Source texts of formatted documents:
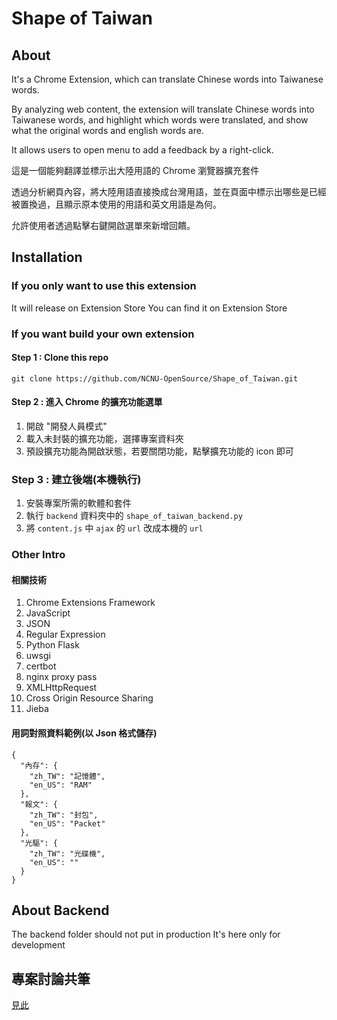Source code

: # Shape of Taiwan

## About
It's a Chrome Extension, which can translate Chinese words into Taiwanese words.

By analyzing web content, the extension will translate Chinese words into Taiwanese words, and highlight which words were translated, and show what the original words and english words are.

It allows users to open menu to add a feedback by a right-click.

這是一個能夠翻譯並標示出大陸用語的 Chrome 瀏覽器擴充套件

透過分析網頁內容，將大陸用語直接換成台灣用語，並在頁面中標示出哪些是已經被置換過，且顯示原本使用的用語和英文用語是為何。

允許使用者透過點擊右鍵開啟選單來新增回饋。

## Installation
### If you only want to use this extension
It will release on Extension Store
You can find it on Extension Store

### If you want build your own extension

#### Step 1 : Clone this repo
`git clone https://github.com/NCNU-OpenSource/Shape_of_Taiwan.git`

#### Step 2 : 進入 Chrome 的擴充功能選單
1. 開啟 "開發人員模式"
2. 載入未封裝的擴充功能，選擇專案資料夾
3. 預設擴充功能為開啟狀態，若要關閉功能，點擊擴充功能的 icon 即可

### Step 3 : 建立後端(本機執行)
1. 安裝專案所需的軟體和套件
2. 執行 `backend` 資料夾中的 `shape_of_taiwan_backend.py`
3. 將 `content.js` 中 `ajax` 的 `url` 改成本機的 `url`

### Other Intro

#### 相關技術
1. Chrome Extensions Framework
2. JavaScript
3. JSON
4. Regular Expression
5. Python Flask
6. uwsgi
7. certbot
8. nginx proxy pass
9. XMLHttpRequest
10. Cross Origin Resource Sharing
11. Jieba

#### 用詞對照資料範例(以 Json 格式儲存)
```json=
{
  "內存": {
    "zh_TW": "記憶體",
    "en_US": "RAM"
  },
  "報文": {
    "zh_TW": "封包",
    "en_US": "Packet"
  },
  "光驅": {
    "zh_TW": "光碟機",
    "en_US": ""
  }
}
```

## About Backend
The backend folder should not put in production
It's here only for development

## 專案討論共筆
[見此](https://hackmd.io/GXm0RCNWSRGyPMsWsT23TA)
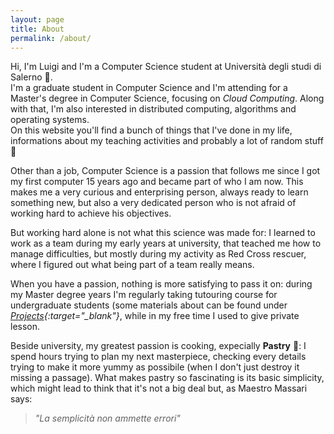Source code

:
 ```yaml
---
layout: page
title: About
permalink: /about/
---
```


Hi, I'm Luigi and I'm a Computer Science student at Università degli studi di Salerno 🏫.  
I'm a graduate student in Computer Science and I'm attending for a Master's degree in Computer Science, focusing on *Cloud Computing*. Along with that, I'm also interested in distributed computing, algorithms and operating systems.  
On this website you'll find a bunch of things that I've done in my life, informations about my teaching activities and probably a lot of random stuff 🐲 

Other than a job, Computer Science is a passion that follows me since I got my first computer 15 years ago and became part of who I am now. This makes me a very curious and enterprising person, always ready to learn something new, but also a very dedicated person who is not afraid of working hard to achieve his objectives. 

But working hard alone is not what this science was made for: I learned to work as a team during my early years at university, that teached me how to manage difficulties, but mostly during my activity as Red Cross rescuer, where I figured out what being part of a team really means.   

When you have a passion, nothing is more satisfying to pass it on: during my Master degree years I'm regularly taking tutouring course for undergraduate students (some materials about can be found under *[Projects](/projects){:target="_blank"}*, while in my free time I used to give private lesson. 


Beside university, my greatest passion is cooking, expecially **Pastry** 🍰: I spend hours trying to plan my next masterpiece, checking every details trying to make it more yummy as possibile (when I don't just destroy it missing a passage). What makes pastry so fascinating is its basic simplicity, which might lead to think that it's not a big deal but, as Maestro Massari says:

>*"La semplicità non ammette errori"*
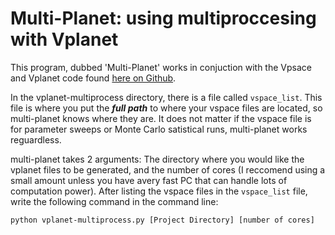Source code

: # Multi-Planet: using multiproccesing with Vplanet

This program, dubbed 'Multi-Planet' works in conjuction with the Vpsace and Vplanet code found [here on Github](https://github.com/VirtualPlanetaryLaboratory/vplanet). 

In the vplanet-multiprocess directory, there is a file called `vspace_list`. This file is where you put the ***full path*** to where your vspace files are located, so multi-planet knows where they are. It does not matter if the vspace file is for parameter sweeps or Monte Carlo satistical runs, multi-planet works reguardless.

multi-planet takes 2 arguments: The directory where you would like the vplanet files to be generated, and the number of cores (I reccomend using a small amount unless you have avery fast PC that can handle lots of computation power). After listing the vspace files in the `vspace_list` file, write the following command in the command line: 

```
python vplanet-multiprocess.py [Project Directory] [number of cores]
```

> [EXERCISE PROMPT]: Write out each line of the data that holds the string "github".

> [RESPONSE AREA]:
`git clone https://github.com/NCNU-OpenSource/Shape_of_Taiwan.git`
This program, dubbed 'Multi-Planet' works in conjuction with the Vpsace and Vplanet code found [here on Github](https://github.com/VirtualPlanetaryLaboratory/vplanet). 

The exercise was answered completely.